There will always be times throughout meditation when you’ll feel agitated or frustrated now and then. This could be due to suppressed emotions coming up, you’re trying too hard, or a recent stress experience lingering in the body/mind e.g. your boss yelled at you earlier in the day.
When/if you encounter this, don’t try to push through it. This will just make you feel more agitated which could then lead you actually resenting meditation.
Instead, try the following: Take a big clearing breath in and out and shake out your body,. Literally, shake your hands out, bend your neck, and reset yourself. This will flush out the agitation and allow you to wipe the slate clean. Then calm your breathing and return to the meditation.
One thing I say at the beginning of every meditation class now is “Ok, wipe the slate clean.” Meaning, let go of any previous experiences you’ve had with meditation. By doing this it frees you from any expectations and allows you to be more open to experiencing the present moment.
Accepting that meditation won’t fix your problems.

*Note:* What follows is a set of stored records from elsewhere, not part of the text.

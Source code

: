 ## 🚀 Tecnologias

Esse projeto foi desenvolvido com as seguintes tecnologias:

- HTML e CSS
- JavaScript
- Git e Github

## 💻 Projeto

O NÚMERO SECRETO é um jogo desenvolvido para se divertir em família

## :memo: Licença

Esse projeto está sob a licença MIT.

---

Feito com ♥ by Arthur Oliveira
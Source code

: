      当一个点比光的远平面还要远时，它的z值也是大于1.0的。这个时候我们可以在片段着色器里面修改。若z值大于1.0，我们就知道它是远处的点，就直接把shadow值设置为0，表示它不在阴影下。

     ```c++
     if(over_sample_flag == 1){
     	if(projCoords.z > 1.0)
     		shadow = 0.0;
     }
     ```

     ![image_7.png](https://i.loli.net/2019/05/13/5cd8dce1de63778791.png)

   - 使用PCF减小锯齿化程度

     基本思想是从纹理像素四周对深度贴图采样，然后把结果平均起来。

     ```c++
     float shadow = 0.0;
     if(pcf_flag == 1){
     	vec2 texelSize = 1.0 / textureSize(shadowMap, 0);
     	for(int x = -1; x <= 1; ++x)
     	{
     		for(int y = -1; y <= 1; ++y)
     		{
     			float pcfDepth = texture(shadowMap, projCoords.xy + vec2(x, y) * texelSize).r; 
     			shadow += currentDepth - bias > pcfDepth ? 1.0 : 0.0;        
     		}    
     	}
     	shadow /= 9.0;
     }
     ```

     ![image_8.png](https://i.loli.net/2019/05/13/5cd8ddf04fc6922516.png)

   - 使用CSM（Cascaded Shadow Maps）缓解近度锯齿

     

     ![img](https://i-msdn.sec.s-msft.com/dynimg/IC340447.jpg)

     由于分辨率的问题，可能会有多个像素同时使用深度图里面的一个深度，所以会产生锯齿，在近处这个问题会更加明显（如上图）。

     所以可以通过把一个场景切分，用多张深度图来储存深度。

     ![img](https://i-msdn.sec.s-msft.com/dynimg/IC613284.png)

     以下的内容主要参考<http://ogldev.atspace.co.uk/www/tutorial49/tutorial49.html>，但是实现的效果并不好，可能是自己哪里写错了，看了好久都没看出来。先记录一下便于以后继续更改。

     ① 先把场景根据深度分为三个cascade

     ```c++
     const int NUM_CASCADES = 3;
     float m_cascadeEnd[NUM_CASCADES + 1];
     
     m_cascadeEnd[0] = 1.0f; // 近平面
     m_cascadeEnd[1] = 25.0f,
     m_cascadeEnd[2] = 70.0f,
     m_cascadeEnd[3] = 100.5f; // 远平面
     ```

There’s a lot of promises out there on what meditation can do for you. It is often positioned and even ‘sold’ like a solution to your problems. Do this and it will help with that. Almost like a prescription. But meditation does not fix your problems, it is an exercise to help put you into a better mindset/state to approach them.
If you treat meditation as something that needs to be done, like a chore, you’re not going to stick with it, let alone enjoy it. Instead treat meditation as time to release and relax. Just like the act of kicking off your shoes after a long day or having a nice hot shower. Meditation is your time to let go and relax.
It’s something to simply look forward to and enjoy. Speaking of which, my last tip is just that...
I personally think a lot of us are taking meditation too seriously these days. Discipline, like with any new habit, will certainly help with the results you experience, but, like I touched on in the above tip, if you see it as a means to an end, you’re missing out on so much of what meditation can do for you.
Meditation is an adventure of the present moment. Life itself. The here and now. Something to be embraced and cherished. I can’t wait to meditate. It’s like eating my favourite meal or traveling to a new beautiful location. What is this moment going to show me?
Have fun with your meditation practice! By doing so it will open you up to experience extraordinary, beautiful, uniting moments in life.